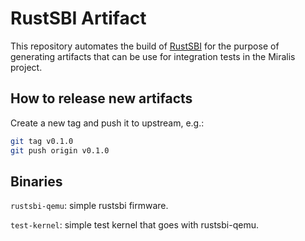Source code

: # RustSBI Artifact

This repository automates the build of [RustSBI](https://github.com/rustsbi/rustsbi-qemu) for the purpose of generating artifacts that can be use for integration tests in the Miralis project.

## How to release new artifacts

Create a new tag and push it to upstream, e.g.:

```sh
git tag v0.1.0
git push origin v0.1.0
```

## Binaries
`rustsbi-qemu`: simple rustsbi firmware.

`test-kernel`: simple test kernel that goes with rustsbi-qemu.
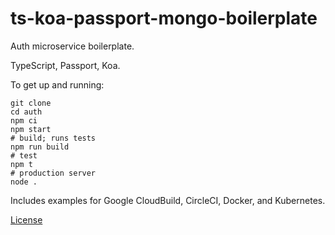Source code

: # ts-koa-passport-mongo-boilerplate

Auth microservice boilerplate.

TypeScript, Passport, Koa.

To get up and running:

```shell
git clone
cd auth
npm ci
npm start
# build; runs tests
npm run build
# test
npm t
# production server
node .
```

Includes examples for Google CloudBuild, CircleCI, Docker, and Kubernetes.

[License](./LICENSE.md)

=== Required action ===
Without including any picture, copy the listing above exactly and in full.

=== Answer to this problem ===
Source code

: # RustSBI Artifact

This repository automates the build of [RustSBI](https://github.com/rustsbi/rustsbi-qemu) for the purpose of generating artifacts that can be use for integration tests in the Miralis project.

## How to release new artifacts

Create a new tag and push it to upstream, e.g.:

```sh
git tag v0.1.0
git push origin v0.1.0
```

## Binaries
`rustsbi-qemu`: simple rustsbi firmware.

`test-kernel`: simple test kernel that goes with rustsbi-qemu.
Source code

: # ts-koa-passport-mongo-boilerplate

Auth microservice boilerplate.

TypeScript, Passport, Koa.

To get up and running:

```shell
git clone
cd auth
npm ci
npm start
# build; runs tests
npm run build
# test
npm t
# production server
node .
```

Includes examples for Google CloudBuild, CircleCI, Docker, and Kubernetes.

[License](./LICENSE.md)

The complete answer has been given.